Word for word, retype the records below.

= = = =

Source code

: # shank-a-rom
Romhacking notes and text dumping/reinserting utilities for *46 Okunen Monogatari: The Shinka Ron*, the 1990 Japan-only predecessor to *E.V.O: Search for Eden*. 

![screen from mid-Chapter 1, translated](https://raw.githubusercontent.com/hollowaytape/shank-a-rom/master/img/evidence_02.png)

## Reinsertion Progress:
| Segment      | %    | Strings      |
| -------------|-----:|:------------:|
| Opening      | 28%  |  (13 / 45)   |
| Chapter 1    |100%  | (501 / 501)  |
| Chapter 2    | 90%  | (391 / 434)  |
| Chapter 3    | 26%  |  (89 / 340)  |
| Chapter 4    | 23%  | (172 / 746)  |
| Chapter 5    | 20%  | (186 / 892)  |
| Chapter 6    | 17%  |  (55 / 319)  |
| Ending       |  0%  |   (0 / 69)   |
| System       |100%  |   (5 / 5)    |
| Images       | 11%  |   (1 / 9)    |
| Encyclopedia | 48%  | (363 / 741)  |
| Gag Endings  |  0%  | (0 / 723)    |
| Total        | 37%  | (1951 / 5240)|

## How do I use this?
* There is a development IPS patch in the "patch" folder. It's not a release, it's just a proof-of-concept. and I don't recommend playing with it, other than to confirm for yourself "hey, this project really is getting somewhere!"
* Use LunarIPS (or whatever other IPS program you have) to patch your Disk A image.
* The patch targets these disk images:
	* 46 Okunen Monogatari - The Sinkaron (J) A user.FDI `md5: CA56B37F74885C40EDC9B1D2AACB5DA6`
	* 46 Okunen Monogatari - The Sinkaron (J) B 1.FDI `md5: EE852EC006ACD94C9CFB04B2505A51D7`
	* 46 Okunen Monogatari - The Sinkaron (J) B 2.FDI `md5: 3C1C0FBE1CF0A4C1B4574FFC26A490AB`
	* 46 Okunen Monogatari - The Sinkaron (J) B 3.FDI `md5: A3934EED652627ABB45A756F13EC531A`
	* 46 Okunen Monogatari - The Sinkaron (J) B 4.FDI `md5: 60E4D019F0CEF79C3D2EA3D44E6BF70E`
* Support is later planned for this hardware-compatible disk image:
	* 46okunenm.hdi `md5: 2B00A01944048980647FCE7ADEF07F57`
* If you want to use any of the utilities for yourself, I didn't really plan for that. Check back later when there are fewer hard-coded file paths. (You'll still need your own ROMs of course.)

= = = =

• **Response**:
Source code

: # shank-a-rom
Romhacking notes and text dumping/reinserting utilities for *46 Okunen Monogatari: The Shinka Ron*, the 1990 Japan-only predecessor to *E.V.O: Search for Eden*. 

![screen from mid-Chapter 1, translated](https://raw.githubusercontent.com/hollowaytape/shank-a-rom/master/img/evidence_02.png)

## Reinsertion Progress:
| Segment      | %    | Strings      |
| -------------|-----:|:------------:|
| Opening      | 28%  |  (13 / 45)   |
| Chapter 1    |100%  | (501 / 501)  |
| Chapter 2    | 90%  | (391 / 434)  |
| Chapter 3    | 26%  |  (89 / 340)  |
| Chapter 4    | 23%  | (172 / 746)  |
| Chapter 5    | 20%  | (186 / 892)  |
| Chapter 6    | 17%  |  (55 / 319)  |
| Ending       |  0%  |   (0 / 69)   |
| System       |100%  |   (5 / 5)    |
| Images       | 11%  |   (1 / 9)    |
| Encyclopedia | 48%  | (363 / 741)  |
| Gag Endings  |  0%  | (0 / 723)    |
| Total        | 37%  | (1951 / 5240)|

## How do I use this?
* There is a development IPS patch in the "patch" folder. It's not a release, it's just a proof-of-concept. and I don't recommend playing with it, other than to confirm for yourself "hey, this project really is getting somewhere!"
* Use LunarIPS (or whatever other IPS program you have) to patch your Disk A image.
* The patch targets these disk images:
	* 46 Okunen Monogatari - The Sinkaron (J) A user.FDI `md5: CA56B37F74885C40EDC9B1D2AACB5DA6`
	* 46 Okunen Monogatari - The Sinkaron (J) B 1.FDI `md5: EE852EC006ACD94C9CFB04B2505A51D7`
	* 46 Okunen Monogatari - The Sinkaron (J) B 2.FDI `md5: 3C1C0FBE1CF0A4C1B4574FFC26A490AB`
	* 46 Okunen Monogatari - The Sinkaron (J) B 3.FDI `md5: A3934EED652627ABB45A756F13EC531A`
	* 46 Okunen Monogatari - The Sinkaron (J) B 4.FDI `md5: 60E4D019F0CEF79C3D2EA3D44E6BF70E`
* Support is later planned for this hardware-compatible disk image:
	* 46okunenm.hdi `md5: 2B00A01944048980647FCE7ADEF07F57`
* If you want to use any of the utilities for yourself, I didn't really plan for that. Check back later when there are fewer hard-coded file paths. (You'll still need your own ROMs of course.)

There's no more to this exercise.